### RECORD SET
%%

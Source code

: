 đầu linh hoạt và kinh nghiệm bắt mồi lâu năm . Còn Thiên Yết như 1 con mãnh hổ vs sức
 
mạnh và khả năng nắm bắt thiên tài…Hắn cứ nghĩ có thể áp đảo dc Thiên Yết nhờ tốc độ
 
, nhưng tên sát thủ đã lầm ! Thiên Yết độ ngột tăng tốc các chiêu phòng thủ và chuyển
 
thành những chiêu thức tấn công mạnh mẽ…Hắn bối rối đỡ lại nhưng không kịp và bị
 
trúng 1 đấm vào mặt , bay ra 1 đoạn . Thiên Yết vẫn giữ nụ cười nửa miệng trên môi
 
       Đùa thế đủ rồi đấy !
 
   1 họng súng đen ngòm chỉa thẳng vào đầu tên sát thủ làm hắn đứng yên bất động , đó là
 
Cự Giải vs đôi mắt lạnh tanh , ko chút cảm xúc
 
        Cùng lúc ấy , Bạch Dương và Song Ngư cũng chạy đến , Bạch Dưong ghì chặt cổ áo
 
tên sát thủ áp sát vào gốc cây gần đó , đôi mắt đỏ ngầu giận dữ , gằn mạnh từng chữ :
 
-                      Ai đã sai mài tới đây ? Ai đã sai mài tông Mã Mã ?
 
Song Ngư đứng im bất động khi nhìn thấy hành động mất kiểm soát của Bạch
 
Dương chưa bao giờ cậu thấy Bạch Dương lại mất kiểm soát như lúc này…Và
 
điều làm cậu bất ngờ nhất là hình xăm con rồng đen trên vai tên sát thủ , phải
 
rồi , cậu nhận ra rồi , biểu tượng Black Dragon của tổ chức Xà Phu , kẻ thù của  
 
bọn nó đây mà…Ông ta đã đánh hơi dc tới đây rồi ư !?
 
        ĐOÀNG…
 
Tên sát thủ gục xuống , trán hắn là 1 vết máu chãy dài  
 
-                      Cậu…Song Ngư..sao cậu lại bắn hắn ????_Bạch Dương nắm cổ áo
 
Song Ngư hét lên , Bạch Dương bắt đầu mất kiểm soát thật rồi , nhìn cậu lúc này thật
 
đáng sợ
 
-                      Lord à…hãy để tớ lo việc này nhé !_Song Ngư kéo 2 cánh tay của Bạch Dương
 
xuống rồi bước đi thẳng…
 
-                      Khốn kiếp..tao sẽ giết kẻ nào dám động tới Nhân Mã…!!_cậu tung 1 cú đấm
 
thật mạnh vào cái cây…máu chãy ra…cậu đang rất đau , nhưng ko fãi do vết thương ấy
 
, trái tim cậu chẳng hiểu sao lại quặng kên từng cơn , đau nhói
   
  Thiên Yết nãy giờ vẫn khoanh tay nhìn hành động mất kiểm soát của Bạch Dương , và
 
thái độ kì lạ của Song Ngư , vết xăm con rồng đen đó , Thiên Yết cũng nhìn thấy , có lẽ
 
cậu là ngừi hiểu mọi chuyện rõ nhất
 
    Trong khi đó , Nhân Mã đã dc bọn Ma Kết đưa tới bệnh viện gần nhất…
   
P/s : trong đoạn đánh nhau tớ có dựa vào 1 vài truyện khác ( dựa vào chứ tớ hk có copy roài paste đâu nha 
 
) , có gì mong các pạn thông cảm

%%
%%

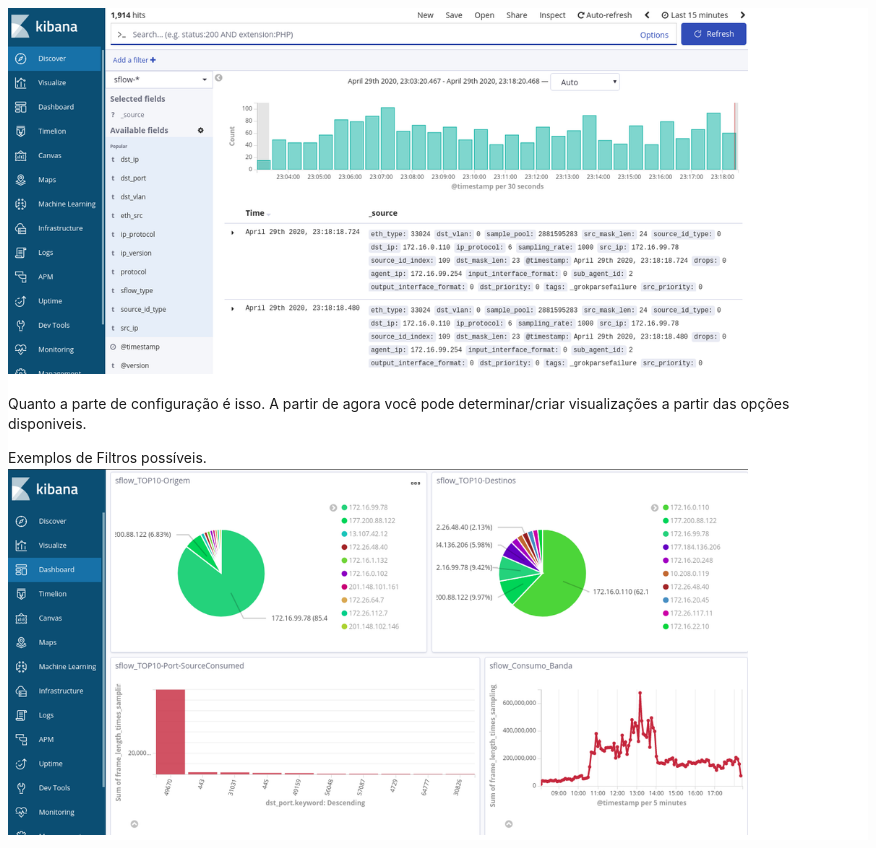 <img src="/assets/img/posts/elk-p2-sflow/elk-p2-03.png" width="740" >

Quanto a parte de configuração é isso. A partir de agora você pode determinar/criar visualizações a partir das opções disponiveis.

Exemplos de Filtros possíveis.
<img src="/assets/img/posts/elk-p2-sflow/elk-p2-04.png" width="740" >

%%

This exercise requires the lines of the entries containing the string "thấy".

Song Ngư đứng im bất động khi nhìn thấy hành động mất kiểm soát của Bạch
Dương chưa bao giờ cậu thấy Bạch Dương lại mất kiểm soát như lúc này…Và
thái độ kì lạ của Song Ngư , vết xăm con rồng đen đó , Thiên Yết cũng nhìn thấy , có lẽ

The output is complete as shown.